March 09, 1996|By Peter Schmuck | Peter Schmuck,SUN STAFF

INDIANAPOLIS -- Baltimore's 15-year-old Beth Botsford grew up a little yesterday.

Maybe a lot.

Botsford finished a strong second to Texas swimmer Whitney Hedgepeth in the 100-meter backstroke at the U.S. Olympic Team Trials to position herself for a trip to the '96 Olympic Games.

The second-place finish doesn't guarantee her a spot on the U.S. team, but Botsford -- like North Baltimore Aquatic Club teammate Whitney Metzler earlier this week -- is expected to be named to the team before the trials end on Tuesday. If all goes well, NBAC could place as many as four swimmers on the team that will compete against the world in Atlanta this summer.

Botsford swam the final in a lifetime best 1 minute, 1.59 seconds, but she needed to overcome some early nerves to win her morning preliminary heat and swim well in the final. That psychological victory may have been as important as her strong showing in the pool.

"I wanted to stay loose and stay calm and that's what I did," Botsford said. "I didn't feel that pressure in the final. The only pressure I feel is the pressure I put on myself, but that has gotten the best of me in the past. Tonight, I didn't get nervous. I didn't feel the pressure of trying to make the team. Before, I couldn't help that, but now I've found I can control whether I get nervous. I didn't know I could do that, and I think that will help me a lot."

NBAC coach Murray Stephens said he feels that Botsford is now ready to compete for an Olympic medal, and she has five months to build on last night's breakthrough performance.

"I think she's ready to be a player -- a medal player," Stephens said. "I think shes ready to have the mental framework that it takes to make that transition. Tonight was a very exciting night."

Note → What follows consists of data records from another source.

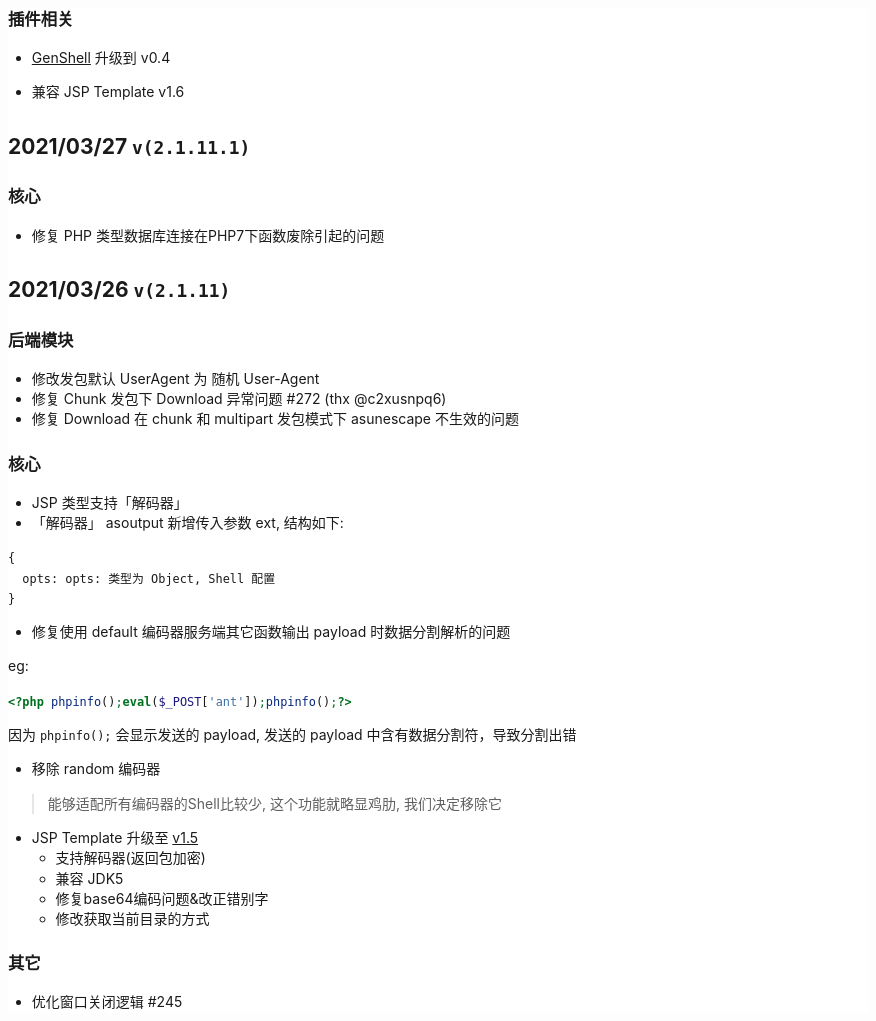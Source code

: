 ### 插件相关

* [GenShell](https://github.com/AntSword-Store/GenShell) 升级到 v0.4

* 兼容 JSP Template v1.6

## 2021/03/27 `v(2.1.11.1)`

### 核心

* 修复 PHP 类型数据库连接在PHP7下函数废除引起的问题

## 2021/03/26 `v(2.1.11)`

### 后端模块

* 修改发包默认 UserAgent 为 随机 User-Agent
* 修复 Chunk 发包下 Download 异常问题 #272 (thx @c2xusnpq6)
* 修复 Download 在 chunk 和 multipart 发包模式下 asunescape 不生效的问题

### 核心

* JSP 类型支持「解码器」
* 「解码器」 asoutput 新增传入参数 ext, 结构如下:

```
{
  opts: opts: 类型为 Object, Shell 配置
}
```
* 修复使用 default 编码器服务端其它函数输出 payload 时数据分割解析的问题

eg: 

```php
<?php phpinfo();eval($_POST['ant']);phpinfo();?>
```

因为 `phpinfo();` 会显示发送的 payload, 发送的 payload 中含有数据分割符，导致分割出错

*  移除 random 编码器

> 能够适配所有编码器的Shell比较少, 这个功能就略显鸡肋, 我们决定移除它

* JSP Template 升级至 [v1.5](https://github.com/AntSwordProject/AntSword-JSP-Template/releases/tag/1.5)
  * 支持解码器(返回包加密)
  * 兼容 JDK5
  * 修复base64编码问题&改正错别字
  * 修改获取当前目录的方式

### 其它

* 优化窗口关闭逻辑 #245


[medicaean-github]: https://github.com/Medicean
[peablog-github]: https://github.com/peablog
[loveshell-github]: https://github.com/loveshell
[Lupino-github]: https://github.com/Lupino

It was an exciting night all around. The pressure-packed seven-day qualifying meet continues to churn out an interesting story line with almost every new -- and old -- Olympian:

Four-time gold medalist Janet Evans earned her third trip to the Olympic Games with a victory in the women's 400-meter freestyle. Thursday's 200-meter freestyle winner Cristina Teuscher set a strong pace early, but Evans overtook her during the last 50 meters. Brash 15-year-old Brooke Bennett, who is trying to replace Evans as the dominant woman in the 400 and 800-meter events, swam third for most of the race but faded to fourth.

Gold medalist Jon Olson outraced Gary Hall Jr. in the men's 100-meter freestyle, finishing in : 49.46. Bowie native Brad Schumacher of Tiger Aquatics and Josh Davis of Athletes in Action finished in a dead heat for third to earn spots on the Olympic 400-meter freestyle relay team.

Fifteen-year-old Jessica Foschi made a respectable showing in the women's 400-meter freestyle, finishing just a touch behind Bennett. The fifth-place finish didn't get her onto the Olympic team, of course, but she swam her best-ever time in the event and could be a solid contender in the 800-meter freestyle tomorrow and Monday.

The only real upset of the day came in the men's 200-meter butterfly, when University of Michigan 18-year-old Tom Malchow edged Standford's Ray Carey and eliminated favorite Mel Stewart from Olympic consideration in the event.

Forgive Stephens for looking at it from a more local perspective. He knew that he brought enough talent to the Indiana University Natatorium to have an impact on the trials, but he could not have hoped for things to go much better than they have so far.

Metzler took advantage of a big opportunity in the 200-meter when USC's Kristine Quance was disqualified for a turn violation in Tuesday prelim. Gold medalist Anita Nall did not qualify in the ++ 100-meter breaststroke, but she shaved two seconds off her seed time and put herself in position for the 200-meter event. Now Botsford has all but made the team, and teammate Whitney Phelps is a favorite in the 200-meter butterfly.

Stephens was watching Botsford closely as she prepared for last night's final, and noticed something unusual during a pre-race ceremony that featured dozens of former Olympic medalists.

"I saw her put her face in her hands," Stephens said. "I think it struck her at that moment that this was what she wanted to do...I think it was just a question of whether she was too young to do it."